Observation data (J2000 epoch)
- Constellation: Ursa Major
- Right ascension: 10^{h} 21^{m} 47.5192^{s}
- Declination: +56° 55′ 49.404″
- Redshift: 0.003839
- Heliocentric radial velocity: 1151 ± 1 km/s
- Distance: 63.0 ± 4.4 Mly (19.31 ± 1.36 Mpc)
- Group or cluster: NGC 3264 Group (LGG 201)
- Apparent magnitude (V): 11.9

Characteristics
- Type: SB(s)cd
- Size: ~50,000 ly (15.34 kpc) (estimated)
- Apparent size (V): 2.9′ × 1.9′

Other designations
- IRAS 10184+5710, 2MASX J10214758+5655494, UGC 5589, MCG +10-15-069, PGC 30322, CGCG 290-030

= NGC 3206 =

Galaxy in the constellation Ursa Major

NGC 3206 is a barred spiral galaxy in the constellation of Ursa Major.

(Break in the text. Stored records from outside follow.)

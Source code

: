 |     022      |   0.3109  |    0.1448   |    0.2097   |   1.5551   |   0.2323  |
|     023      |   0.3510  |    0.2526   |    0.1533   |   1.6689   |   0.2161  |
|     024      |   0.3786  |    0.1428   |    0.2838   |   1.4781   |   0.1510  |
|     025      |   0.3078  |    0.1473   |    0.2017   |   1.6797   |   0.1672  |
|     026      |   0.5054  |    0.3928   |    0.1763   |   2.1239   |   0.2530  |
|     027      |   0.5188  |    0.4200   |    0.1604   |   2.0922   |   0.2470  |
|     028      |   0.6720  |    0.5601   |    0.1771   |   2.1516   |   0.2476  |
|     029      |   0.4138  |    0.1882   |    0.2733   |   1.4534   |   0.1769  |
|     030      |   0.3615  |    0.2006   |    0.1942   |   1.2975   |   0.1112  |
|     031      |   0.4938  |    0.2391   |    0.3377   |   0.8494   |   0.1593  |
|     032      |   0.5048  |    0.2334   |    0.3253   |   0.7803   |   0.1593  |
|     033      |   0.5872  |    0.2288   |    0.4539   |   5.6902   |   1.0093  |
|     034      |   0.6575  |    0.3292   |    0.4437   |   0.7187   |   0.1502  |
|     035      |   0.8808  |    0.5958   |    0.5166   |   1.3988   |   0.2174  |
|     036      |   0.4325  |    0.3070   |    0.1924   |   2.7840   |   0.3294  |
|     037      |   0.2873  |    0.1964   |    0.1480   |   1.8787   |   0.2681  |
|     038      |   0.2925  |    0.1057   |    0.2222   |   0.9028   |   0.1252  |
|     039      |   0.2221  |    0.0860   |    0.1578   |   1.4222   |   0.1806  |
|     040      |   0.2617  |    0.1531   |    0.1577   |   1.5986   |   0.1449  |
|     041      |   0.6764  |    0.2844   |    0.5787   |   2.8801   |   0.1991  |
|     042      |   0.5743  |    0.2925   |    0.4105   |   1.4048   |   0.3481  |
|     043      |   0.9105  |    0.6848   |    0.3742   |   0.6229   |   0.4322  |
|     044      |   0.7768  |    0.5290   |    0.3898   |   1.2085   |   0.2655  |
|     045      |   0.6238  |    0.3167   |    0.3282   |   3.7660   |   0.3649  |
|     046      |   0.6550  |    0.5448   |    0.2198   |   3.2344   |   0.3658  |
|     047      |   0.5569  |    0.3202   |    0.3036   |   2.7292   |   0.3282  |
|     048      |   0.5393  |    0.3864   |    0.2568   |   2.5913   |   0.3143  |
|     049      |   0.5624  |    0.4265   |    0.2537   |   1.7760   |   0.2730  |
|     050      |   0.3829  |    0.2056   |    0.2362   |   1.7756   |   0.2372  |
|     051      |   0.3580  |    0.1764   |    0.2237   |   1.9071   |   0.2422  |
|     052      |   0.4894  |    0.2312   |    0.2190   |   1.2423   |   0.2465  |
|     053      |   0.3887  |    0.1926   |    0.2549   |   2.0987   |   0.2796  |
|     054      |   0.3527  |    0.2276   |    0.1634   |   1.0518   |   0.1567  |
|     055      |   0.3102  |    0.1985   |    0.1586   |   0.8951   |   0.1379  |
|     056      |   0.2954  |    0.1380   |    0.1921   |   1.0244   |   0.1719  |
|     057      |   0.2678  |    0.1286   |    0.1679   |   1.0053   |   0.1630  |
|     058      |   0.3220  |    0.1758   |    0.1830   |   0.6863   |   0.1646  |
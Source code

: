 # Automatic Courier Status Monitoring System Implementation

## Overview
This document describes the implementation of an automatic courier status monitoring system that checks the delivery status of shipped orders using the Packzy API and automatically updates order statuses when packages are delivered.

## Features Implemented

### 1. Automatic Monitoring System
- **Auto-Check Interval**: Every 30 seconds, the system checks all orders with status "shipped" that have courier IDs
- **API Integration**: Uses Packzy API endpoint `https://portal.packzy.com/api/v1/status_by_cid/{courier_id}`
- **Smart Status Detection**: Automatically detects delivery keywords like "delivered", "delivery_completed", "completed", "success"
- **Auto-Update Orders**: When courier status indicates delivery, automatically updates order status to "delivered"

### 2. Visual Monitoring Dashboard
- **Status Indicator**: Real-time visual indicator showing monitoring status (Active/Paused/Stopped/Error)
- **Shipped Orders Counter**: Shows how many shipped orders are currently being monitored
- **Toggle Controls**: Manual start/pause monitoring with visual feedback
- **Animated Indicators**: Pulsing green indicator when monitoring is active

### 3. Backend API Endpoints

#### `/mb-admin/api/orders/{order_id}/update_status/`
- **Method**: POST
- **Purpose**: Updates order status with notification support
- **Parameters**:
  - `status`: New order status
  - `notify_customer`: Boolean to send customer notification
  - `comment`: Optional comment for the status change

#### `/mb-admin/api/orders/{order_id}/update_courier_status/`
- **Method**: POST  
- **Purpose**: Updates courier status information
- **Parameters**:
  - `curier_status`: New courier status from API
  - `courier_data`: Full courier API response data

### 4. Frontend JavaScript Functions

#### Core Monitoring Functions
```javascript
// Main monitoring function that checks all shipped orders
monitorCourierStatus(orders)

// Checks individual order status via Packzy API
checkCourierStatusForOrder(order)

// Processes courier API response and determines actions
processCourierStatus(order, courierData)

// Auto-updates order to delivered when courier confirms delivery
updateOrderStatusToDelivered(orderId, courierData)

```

Its velocity with respect to the cosmic microwave background is 1309 ± 11 km/s, which corresponds to a Hubble distance of 19.31 ± 1.36 Mpc (~63 million light-years). In addition, 11 non redshift measurements give a distance of 17.582 ± 1.088 Mpc (~57.3 million light-years). The galaxy was discovered by German-British astronomer William Herschel on 8 April 1793.

According to the SIMBAD database, NGC 3206 is an Active Galaxy Nucleus Candidate, i.e. it has a compact region at the center of a galaxy that emits a significant amount of energy across the electromagnetic spectrum, with characteristics indicating that this luminosity is not produced by the stars.

== NGC 3264 Group ==
NGC 3206 is part of the NGC 3264 group (also known as LGG 201), which includes at least five other members: NGC 3220, NGC 3264, NGC 3353, UGC 5848, and UGCA 211.

==Supernova==
One supernova has been observed in NGC 3206: American amateur astronomer Patrick Wiggins discovered SN 2024bch (Type II, mag. 16.1) on 29 January 2024. Later analysis suggested that the supernova was Type IIn-L with a red supergiant progenitor.